- Supplied records -
--- START ---

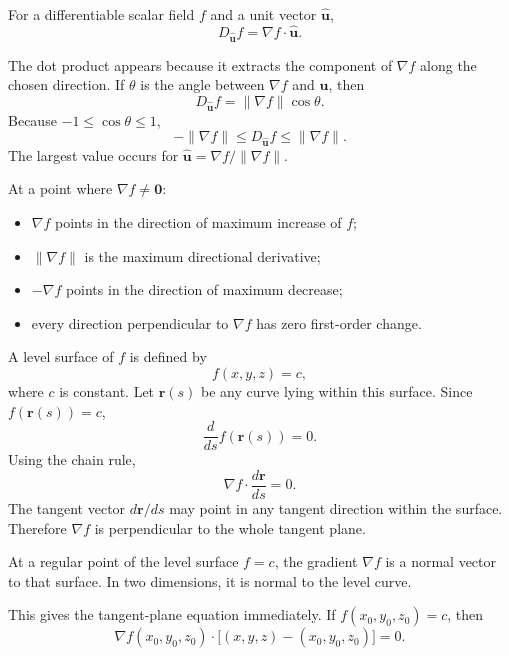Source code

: \begin{bookdefinition}
For a differentiable scalar field $f$ and a unit vector $\hat{\mathbf u}$,
\[
\boxed{D_{\hat{\mathbf u}}f=\nabla f\cdot\hat{\mathbf u}.}
\]
\end{bookdefinition}

The dot product appears because it extracts the component of $\nabla f$ along the chosen direction. If $\theta$ is the angle between $\nabla f$ and $\hat{\mathbf u}$, then
\[
D_{\hat{\mathbf u}}f
=
\lVert\nabla f\rVert\cos\theta.
\]
Because $-1\leq\cos\theta\leq1$,
\[
-\lVert\nabla f\rVert
\leq
D_{\hat{\mathbf u}}f
\leq
\lVert\nabla f\rVert.
\]
The largest value occurs for $\hat{\mathbf u}=\nabla f/\lVert\nabla f\rVert$.

\begin{bookproperty}
At a point where $\nabla f\neq\mathbf0$:
\begin{itemize}
\item $\nabla f$ points in the direction of maximum increase of $f$;
\item $\lVert\nabla f\rVert$ is the maximum directional derivative;
\item $-\nabla f$ points in the direction of maximum decrease;
\item every direction perpendicular to $\nabla f$ has zero first-order change.
\end{itemize}
\end{bookproperty}


A level surface of $f$ is defined by
\[
f(x,y,z)=c,
\]
where $c$ is constant. Let $\mathbf r(s)$ be any curve lying within this surface. Since $f(\mathbf r(s))=c$,
\[
\frac{d}{ds}f(\mathbf r(s))=0.
\]
Using the chain rule,
\[
\nabla f\cdot\frac{d\mathbf r}{ds}=0.
\]
The tangent vector $d\mathbf r/ds$ may point in any tangent direction within the surface. Therefore $\nabla f$ is perpendicular to the whole tangent plane.

\begin{bookproperty}
At a regular point of the level surface $f=c$, the gradient $\nabla f$ is a normal vector to that surface. In two dimensions, it is normal to the level curve.
\end{bookproperty}

This gives the tangent-plane equation immediately. If $f(x_0,y_0,z_0)=c$, then
\[
\boxed{
\nabla f(x_0,y_0,z_0)\cdot
\bigl[(x,y,z)-(x_0,y_0,z_0)\bigr]=0.
}
\]

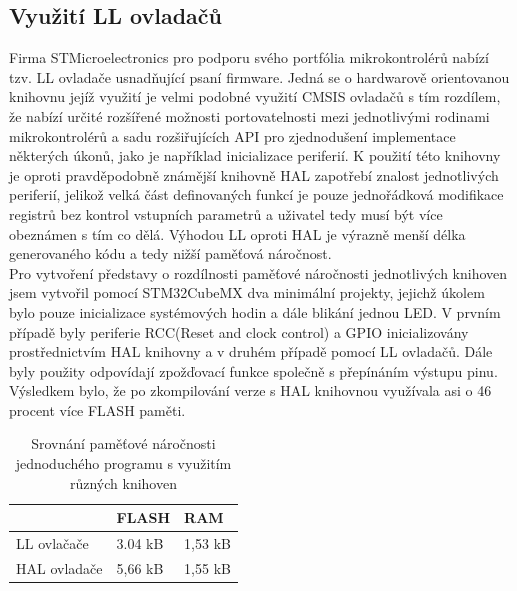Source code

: \subsection{Využití LL ovladačů}
Firma STMicroelectronics pro podporu svého portfólia mikrokontrolérů nabízí tzv. LL ovladače usnadňující psaní firmware. Jedná se o hardwarově orientovanou knihovnu jejíž využití je velmi podobné využití CMSIS ovladačů s tím rozdílem, že nabízí určité rozšířené možnosti portovatelnosti mezi jednotlivými rodinami mikrokontrolérů a sadu rozšiřujících API pro zjednodušení implementace některých úkonů, jako je například inicializace periferií. K použití této knihovny je oproti pravděpodobně známější knihovně HAL zapotřebí znalost jednotlivých periferií, jelikož velká část definovaných funkcí je pouze jednořádková modifikace registrů bez kontrol vstupních parametrů a uživatel tedy musí být více obeznámen s tím co dělá. Výhodou LL oproti HAL je výrazně menší délka generovaného kódu a tedy nižší paměťová náročnost.\\

Pro vytvoření představy o rozdílnosti paměťové náročnosti jednotlivých knihoven jsem vytvořil pomocí STM32CubeMX dva minimální projekty, jejichž úkolem bylo pouze inicializace systémových hodin a dále blikání jednou LED. V prvním případě byly periferie RCC(Reset and clock control) a GPIO inicializovány prostřednictvím HAL knihovny a v druhém případě pomocí LL ovladačů. Dále byly použity odpovídají zpožďovací funkce společně s přepínáním výstupu pinu. Výsledkem bylo, že  po zkompilování verze s HAL knihovnou využívala asi o 46 procent více FLASH paměti.

\begin{table}[H]
	\begin{tabular}{l|ll}
		& FLASH   & RAM     \\ \hline
		LL ovlačače                       & 3.04 kB & 1,53 kB \\
		\multicolumn{1}{c|}{HAL ovladače} & 5,66 kB & 1,55 kB
	\end{tabular}
	\caption{Srovnání paměťové náročnosti jednoduchého programu s využitím různých knihoven}
	\label{tab:LL_HAL_MemoryUsage}
\end{table}	

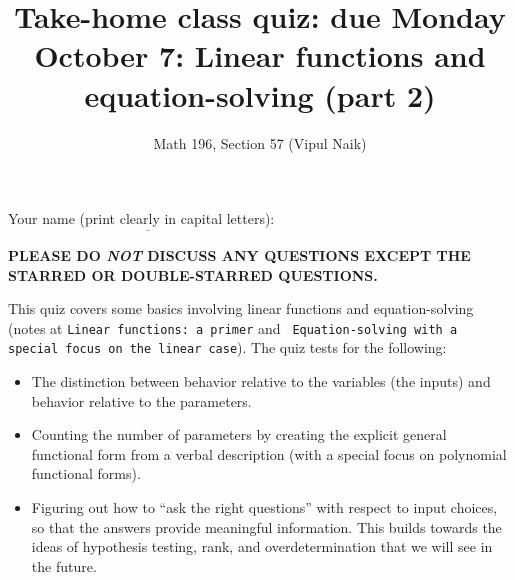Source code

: \documentclass[10pt]{amsart}
\title{Take-home class quiz: due Monday October 7: Linear functions and equation-solving (part 2)}
\author{Math 196, Section 57 (Vipul Naik)}
\begin{document}
\maketitle

Your name (print clearly in capital letters): $\underline{\qquad\qquad\qquad\qquad\qquad\qquad\qquad\qquad\qquad\qquad}$

{\bf PLEASE DO {\em NOT} DISCUSS ANY QUESTIONS EXCEPT THE STARRED OR DOUBLE-STARRED QUESTIONS.}

This quiz covers some basics involving linear functions and
equation-solving (notes at {\tt Linear functions: a primer} and {\tt
  Equation-solving with a special focus on the linear case}). The quiz
tests for the following:

\begin{itemize}
\item The distinction between behavior relative to the variables (the
  inputs) and behavior relative to the parameters.
\item Counting the number of parameters by creating the explicit
  general functional form from a verbal description (with a special
  focus on polynomial functional forms).
\item Figuring out how to ``ask the right questions'' with respect to
  input choices, so that the answers provide meaningful
  information. This builds towards the ideas of hypothesis testing,
  rank, and overdetermination that we will see in the future.
\end{itemize}
\end{document}
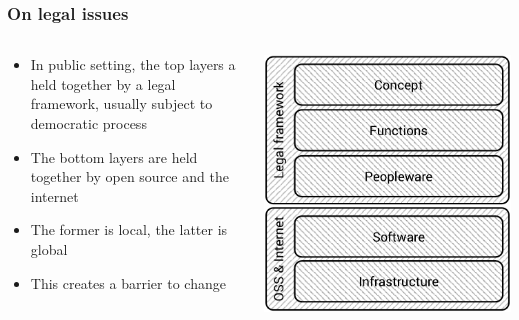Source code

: \documentclass[10pt, compress]{beamer}
\begin{document}
\begin{frame}[fragile]
	\frametitle{On legal issues}
		\begin{columns}[T]
		\begin{column}{7.2cm}
			\begin{itemize}
				\item In public setting, the top layers a held together by a legal framework, usually subject to democratic process
				\item The bottom layers are held together by open source and the internet
				\item The former is local, the latter is global
				\item This creates a barrier to change
			\end{itemize}
		\end{column}
		\begin{column}[T]{3.8cm}
			\includegraphics[width=\textwidth]{govlayers_legal.pdf}
		\end{column}
	\end{columns}
\end{frame}
\end{document}
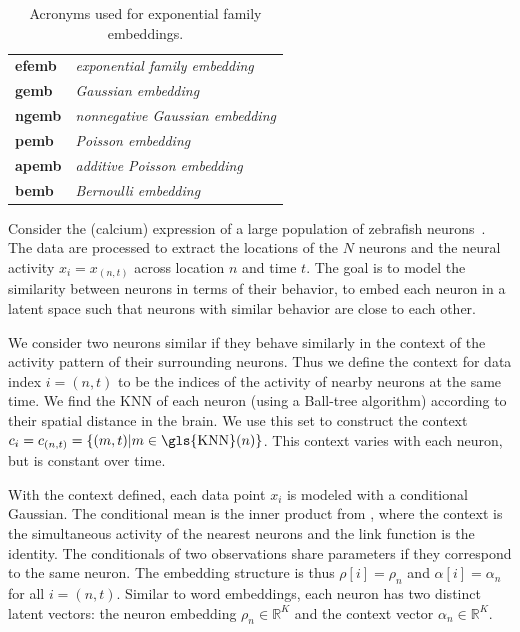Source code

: \documentclass[12pt]{article}
\begin{document}
%
\begin{table}[h!]
  \begin{center}
    \begin{tabular}{ll}
      {\bf \gls{efemb}} & {\it exponential family embedding} \\
      {\bf \gls{gemb}} & {\it Gaussian embedding} \\
      {\bf \gls{ngemb}} & {\it nonnegative Gaussian embedding} \\
      {\bf \gls{pemb}} & {\it Poisson embedding} \\
      {\bf \gls{apemb}} & {\it additive Poisson embedding}\\
      {\bf \gls{bemb}} & {\it Bernoulli embedding}
    \end{tabular}
  \end{center}
  \caption{Acronyms used for exponential family embeddings.}
  \label{tab:acronyms}
\end{table}
\vspace{-7pt}
%
 Consider
the (calcium) expression of a large population of zebrafish
neurons~\citep{ahrens2013whole}. The data are processed to extract the
locations of the $N$ neurons and the neural activity $x_i = x_{(n,t)}$
across location $n$ and time $t$. The goal is to model the similarity
between neurons in terms of their behavior, to embed each neuron in a
latent space such that neurons with similar behavior are close to each
other.

We consider two neurons similar if they behave similarly in the
context of the activity pattern of their surrounding neurons. Thus we
define the context for data index $i =(n,t)$ to be the indices of the
activity of nearby neurons at the same time. We find the \gls{KNN} of
each neuron (using a Ball-tree algorithm) according to their spatial
distance in the brain. We use this set to construct the context
$c_i = c_{(n,t)}=\{(m,t) | m \in \text{\gls{KNN}}(n) \}$.  This
context varies with each neuron, but is constant over time.

With the context defined, each data point $x_i$ is modeled with a
conditional Gaussian. The conditional mean is the inner product from
, where the context is the simultaneous
activity of the nearest neurons and the link function is the identity.
The conditionals of two observations share parameters if they
correspond to the same neuron.  The embedding structure is thus
$\rho[i] = \rho_n$ and $\alpha[i] =\alpha_n$ for all
$i=(n,t)$. Similar to word embeddings, each neuron has two distinct
latent vectors: the neuron embedding $\rho_n\in\mathbb{R}^K$ and the
context vector $\alpha_n\in\mathbb{R}^K$.
\end{document}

--- END ---

- What the task requires -
The preceding entries are to be returned verbatim, with every picture excluded.

- Answer to the problem -
Source code

: \begin{bookdefinition}
For a differentiable scalar field $f$ and a unit vector $\hat{\mathbf u}$,
\[
\boxed{D_{\hat{\mathbf u}}f=\nabla f\cdot\hat{\mathbf u}.}
\]
\end{bookdefinition}

The dot product appears because it extracts the component of $\nabla f$ along the chosen direction. If $\theta$ is the angle between $\nabla f$ and $\hat{\mathbf u}$, then
\[
D_{\hat{\mathbf u}}f
=
\lVert\nabla f\rVert\cos\theta.
\]
Because $-1\leq\cos\theta\leq1$,
\[
-\lVert\nabla f\rVert
\leq
D_{\hat{\mathbf u}}f
\leq
\lVert\nabla f\rVert.
\]
The largest value occurs for $\hat{\mathbf u}=\nabla f/\lVert\nabla f\rVert$.

\begin{bookproperty}
At a point where $\nabla f\neq\mathbf0$:
\begin{itemize}
\item $\nabla f$ points in the direction of maximum increase of $f$;
\item $\lVert\nabla f\rVert$ is the maximum directional derivative;
\item $-\nabla f$ points in the direction of maximum decrease;
\item every direction perpendicular to $\nabla f$ has zero first-order change.
\end{itemize}
\end{bookproperty}


A level surface of $f$ is defined by
\[
f(x,y,z)=c,
\]
where $c$ is constant. Let $\mathbf r(s)$ be any curve lying within this surface. Since $f(\mathbf r(s))=c$,
\[
\frac{d}{ds}f(\mathbf r(s))=0.
\]
Using the chain rule,
\[
\nabla f\cdot\frac{d\mathbf r}{ds}=0.
\]
The tangent vector $d\mathbf r/ds$ may point in any tangent direction within the surface. Therefore $\nabla f$ is perpendicular to the whole tangent plane.

\begin{bookproperty}
At a regular point of the level surface $f=c$, the gradient $\nabla f$ is a normal vector to that surface. In two dimensions, it is normal to the level curve.
\end{bookproperty}

This gives the tangent-plane equation immediately. If $f(x_0,y_0,z_0)=c$, then
\[
\boxed{
\nabla f(x_0,y_0,z_0)\cdot
\bigl[(x,y,z)-(x_0,y_0,z_0)\bigr]=0.
}
\]

Source code

: \subsection{Využití LL ovladačů}
Firma STMicroelectronics pro podporu svého portfólia mikrokontrolérů nabízí tzv. LL ovladače usnadňující psaní firmware. Jedná se o hardwarově orientovanou knihovnu jejíž využití je velmi podobné využití CMSIS ovladačů s tím rozdílem, že nabízí určité rozšířené možnosti portovatelnosti mezi jednotlivými rodinami mikrokontrolérů a sadu rozšiřujících API pro zjednodušení implementace některých úkonů, jako je například inicializace periferií. K použití této knihovny je oproti pravděpodobně známější knihovně HAL zapotřebí znalost jednotlivých periferií, jelikož velká část definovaných funkcí je pouze jednořádková modifikace registrů bez kontrol vstupních parametrů a uživatel tedy musí být více obeznámen s tím co dělá. Výhodou LL oproti HAL je výrazně menší délka generovaného kódu a tedy nižší paměťová náročnost.\\

Pro vytvoření představy o rozdílnosti paměťové náročnosti jednotlivých knihoven jsem vytvořil pomocí STM32CubeMX dva minimální projekty, jejichž úkolem bylo pouze inicializace systémových hodin a dále blikání jednou LED. V prvním případě byly periferie RCC(Reset and clock control) a GPIO inicializovány prostřednictvím HAL knihovny a v druhém případě pomocí LL ovladačů. Dále byly použity odpovídají zpožďovací funkce společně s přepínáním výstupu pinu. Výsledkem bylo, že  po zkompilování verze s HAL knihovnou využívala asi o 46 procent více FLASH paměti.

\begin{table}[H]
	\begin{tabular}{l|ll}
		& FLASH   & RAM     \\ \hline
		LL ovlačače                       & 3.04 kB & 1,53 kB \\
		\multicolumn{1}{c|}{HAL ovladače} & 5,66 kB & 1,55 kB
	\end{tabular}
	\caption{Srovnání paměťové náročnosti jednoduchého programu s využitím různých knihoven}
	\label{tab:LL_HAL_MemoryUsage}
\end{table}	

Source code

: \documentclass[10pt]{amsart}
\title{Take-home class quiz: due Monday October 7: Linear functions and equation-solving (part 2)}
\author{Math 196, Section 57 (Vipul Naik)}
\begin{document}
\maketitle

Your name (print clearly in capital letters): $\underline{\qquad\qquad\qquad\qquad\qquad\qquad\qquad\qquad\qquad\qquad}$

{\bf PLEASE DO {\em NOT} DISCUSS ANY QUESTIONS EXCEPT THE STARRED OR DOUBLE-STARRED QUESTIONS.}

This quiz covers some basics involving linear functions and
equation-solving (notes at {\tt Linear functions: a primer} and {\tt
  Equation-solving with a special focus on the linear case}). The quiz
tests for the following:

\begin{itemize}
\item The distinction between behavior relative to the variables (the
  inputs) and behavior relative to the parameters.
\item Counting the number of parameters by creating the explicit
  general functional form from a verbal description (with a special
  focus on polynomial functional forms).
\item Figuring out how to ``ask the right questions'' with respect to
  input choices, so that the answers provide meaningful
  information. This builds towards the ideas of hypothesis testing,
  rank, and overdetermination that we will see in the future.
\end{itemize}
\end{document}
Source code

: \documentclass[10pt, compress]{beamer}
\begin{document}
\begin{frame}[fragile]
	\frametitle{On legal issues}
		\begin{columns}[T]
		\begin{column}{7.2cm}
			\begin{itemize}
				\item In public setting, the top layers a held together by a legal framework, usually subject to democratic process
				\item The bottom layers are held together by open source and the internet
				\item The former is local, the latter is global
				\item This creates a barrier to change
			\end{itemize}
		\end{column}
		\begin{column}[T]{3.8cm}
			\includegraphics[width=\textwidth]{govlayers_legal.pdf}
		\end{column}
	\end{columns}
\end{frame}
\end{document}
Source code

: \documentclass[12pt]{article}
\begin{document}
%
\begin{table}[h!]
  \begin{center}
    \begin{tabular}{ll}
      {\bf \gls{efemb}} & {\it exponential family embedding} \\
      {\bf \gls{gemb}} & {\it Gaussian embedding} \\
      {\bf \gls{ngemb}} & {\it nonnegative Gaussian embedding} \\
      {\bf \gls{pemb}} & {\it Poisson embedding} \\
      {\bf \gls{apemb}} & {\it additive Poisson embedding}\\
      {\bf \gls{bemb}} & {\it Bernoulli embedding}
    \end{tabular}
  \end{center}
  \caption{Acronyms used for exponential family embeddings.}
  \label{tab:acronyms}
\end{table}
\vspace{-7pt}
%
 Consider
the (calcium) expression of a large population of zebrafish
neurons~\citep{ahrens2013whole}. The data are processed to extract the
locations of the $N$ neurons and the neural activity $x_i = x_{(n,t)}$
across location $n$ and time $t$. The goal is to model the similarity
between neurons in terms of their behavior, to embed each neuron in a
latent space such that neurons with similar behavior are close to each
other.

We consider two neurons similar if they behave similarly in the
context of the activity pattern of their surrounding neurons. Thus we
define the context for data index $i =(n,t)$ to be the indices of the
activity of nearby neurons at the same time. We find the \gls{KNN} of
each neuron (using a Ball-tree algorithm) according to their spatial
distance in the brain. We use this set to construct the context
$c_i = c_{(n,t)}=\{(m,t) | m \in \text{\gls{KNN}}(n) \}$.  This
context varies with each neuron, but is constant over time.

With the context defined, each data point $x_i$ is modeled with a
conditional Gaussian. The conditional mean is the inner product from
, where the context is the simultaneous
activity of the nearest neurons and the link function is the identity.
The conditionals of two observations share parameters if they
correspond to the same neuron.  The embedding structure is thus
$\rho[i] = \rho_n$ and $\alpha[i] =\alpha_n$ for all
$i=(n,t)$. Similar to word embeddings, each neuron has two distinct
latent vectors: the neuron embedding $\rho_n\in\mathbb{R}^K$ and the
context vector $\alpha_n\in\mathbb{R}^K$.
\end{document}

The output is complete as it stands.